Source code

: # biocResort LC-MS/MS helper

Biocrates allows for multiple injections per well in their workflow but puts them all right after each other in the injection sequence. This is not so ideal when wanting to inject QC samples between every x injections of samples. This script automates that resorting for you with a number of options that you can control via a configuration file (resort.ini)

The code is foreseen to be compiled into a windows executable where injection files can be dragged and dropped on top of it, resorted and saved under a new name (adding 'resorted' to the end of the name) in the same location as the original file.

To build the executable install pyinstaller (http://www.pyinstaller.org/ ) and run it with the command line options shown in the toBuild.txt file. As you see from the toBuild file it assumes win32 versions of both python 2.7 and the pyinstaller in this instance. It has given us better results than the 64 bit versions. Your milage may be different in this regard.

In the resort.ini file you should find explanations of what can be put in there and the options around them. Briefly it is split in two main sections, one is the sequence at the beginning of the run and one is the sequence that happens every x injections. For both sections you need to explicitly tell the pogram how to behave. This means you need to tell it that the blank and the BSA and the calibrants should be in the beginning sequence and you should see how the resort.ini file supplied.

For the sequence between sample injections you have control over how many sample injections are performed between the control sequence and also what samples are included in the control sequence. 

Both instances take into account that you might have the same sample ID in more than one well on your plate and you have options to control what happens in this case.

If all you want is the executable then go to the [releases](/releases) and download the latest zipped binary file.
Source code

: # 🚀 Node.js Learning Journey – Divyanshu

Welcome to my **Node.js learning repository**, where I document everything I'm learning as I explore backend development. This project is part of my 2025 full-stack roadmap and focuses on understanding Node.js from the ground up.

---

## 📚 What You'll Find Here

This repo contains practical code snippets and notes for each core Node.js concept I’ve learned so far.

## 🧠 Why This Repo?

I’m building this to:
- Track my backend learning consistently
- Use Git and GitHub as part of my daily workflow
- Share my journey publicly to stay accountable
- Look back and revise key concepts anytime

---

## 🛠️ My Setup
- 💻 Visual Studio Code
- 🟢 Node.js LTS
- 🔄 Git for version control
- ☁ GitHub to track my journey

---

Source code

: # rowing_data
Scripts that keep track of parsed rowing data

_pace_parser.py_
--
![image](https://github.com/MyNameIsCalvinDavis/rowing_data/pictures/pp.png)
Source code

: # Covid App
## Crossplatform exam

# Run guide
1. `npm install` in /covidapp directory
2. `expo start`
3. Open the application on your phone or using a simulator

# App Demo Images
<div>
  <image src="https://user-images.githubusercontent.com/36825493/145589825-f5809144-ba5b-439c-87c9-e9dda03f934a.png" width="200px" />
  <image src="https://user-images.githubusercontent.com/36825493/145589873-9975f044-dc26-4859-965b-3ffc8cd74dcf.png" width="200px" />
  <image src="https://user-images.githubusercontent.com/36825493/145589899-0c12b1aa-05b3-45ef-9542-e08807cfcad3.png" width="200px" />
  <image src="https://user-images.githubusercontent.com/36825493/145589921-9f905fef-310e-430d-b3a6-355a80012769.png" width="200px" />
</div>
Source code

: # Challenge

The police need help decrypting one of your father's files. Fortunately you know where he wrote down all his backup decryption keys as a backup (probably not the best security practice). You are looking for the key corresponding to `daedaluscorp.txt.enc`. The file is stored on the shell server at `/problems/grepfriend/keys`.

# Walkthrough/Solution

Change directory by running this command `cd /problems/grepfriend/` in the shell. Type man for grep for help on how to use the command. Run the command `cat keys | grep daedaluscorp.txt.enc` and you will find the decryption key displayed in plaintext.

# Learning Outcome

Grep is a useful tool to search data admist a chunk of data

EXERCISE BRIEF: Copy all of the data exactly. Skip nothing.

OUTPUT:
Source code

: # biocResort LC-MS/MS helper

Biocrates allows for multiple injections per well in their workflow but puts them all right after each other in the injection sequence. This is not so ideal when wanting to inject QC samples between every x injections of samples. This script automates that resorting for you with a number of options that you can control via a configuration file (resort.ini)

The code is foreseen to be compiled into a windows executable where injection files can be dragged and dropped on top of it, resorted and saved under a new name (adding 'resorted' to the end of the name) in the same location as the original file.

To build the executable install pyinstaller (http://www.pyinstaller.org/ ) and run it with the command line options shown in the toBuild.txt file. As you see from the toBuild file it assumes win32 versions of both python 2.7 and the pyinstaller in this instance. It has given us better results than the 64 bit versions. Your milage may be different in this regard.

In the resort.ini file you should find explanations of what can be put in there and the options around them. Briefly it is split in two main sections, one is the sequence at the beginning of the run and one is the sequence that happens every x injections. For both sections you need to explicitly tell the pogram how to behave. This means you need to tell it that the blank and the BSA and the calibrants should be in the beginning sequence and you should see how the resort.ini file supplied.

For the sequence between sample injections you have control over how many sample injections are performed between the control sequence and also what samples are included in the control sequence. 

Both instances take into account that you might have the same sample ID in more than one well on your plate and you have options to control what happens in this case.

If all you want is the executable then go to the [releases](/releases) and download the latest zipped binary file.
Source code

: # 🚀 Node.js Learning Journey – Divyanshu

Welcome to my **Node.js learning repository**, where I document everything I'm learning as I explore backend development. This project is part of my 2025 full-stack roadmap and focuses on understanding Node.js from the ground up.

---

## 📚 What You'll Find Here

This repo contains practical code snippets and notes for each core Node.js concept I’ve learned so far.

## 🧠 Why This Repo?

I’m building this to:
- Track my backend learning consistently
- Use Git and GitHub as part of my daily workflow
- Share my journey publicly to stay accountable
- Look back and revise key concepts anytime

---

## 🛠️ My Setup
- 💻 Visual Studio Code
- 🟢 Node.js LTS
- 🔄 Git for version control
- ☁ GitHub to track my journey

---

Source code

: # rowing_data
Scripts that keep track of parsed rowing data

_pace_parser.py_
--
![image](https://github.com/MyNameIsCalvinDavis/rowing_data/pictures/pp.png)
Source code

: # Covid App
## Crossplatform exam

# Run guide
1. `npm install` in /covidapp directory
2. `expo start`
3. Open the application on your phone or using a simulator

# App Demo Images
<div>
  <image src="https://user-images.githubusercontent.com/36825493/145589825-f5809144-ba5b-439c-87c9-e9dda03f934a.png" width="200px" />
  <image src="https://user-images.githubusercontent.com/36825493/145589873-9975f044-dc26-4859-965b-3ffc8cd74dcf.png" width="200px" />
  <image src="https://user-images.githubusercontent.com/36825493/145589899-0c12b1aa-05b3-45ef-9542-e08807cfcad3.png" width="200px" />
  <image src="https://user-images.githubusercontent.com/36825493/145589921-9f905fef-310e-430d-b3a6-355a80012769.png" width="200px" />
</div>
Source code

: # Challenge

The police need help decrypting one of your father's files. Fortunately you know where he wrote down all his backup decryption keys as a backup (probably not the best security practice). You are looking for the key corresponding to `daedaluscorp.txt.enc`. The file is stored on the shell server at `/problems/grepfriend/keys`.

# Walkthrough/Solution

Change directory by running this command `cd /problems/grepfriend/` in the shell. Type man for grep for help on how to use the command. Run the command `cat keys | grep daedaluscorp.txt.enc` and you will find the decryption key displayed in plaintext.

# Learning Outcome

Grep is a useful tool to search data admist a chunk of data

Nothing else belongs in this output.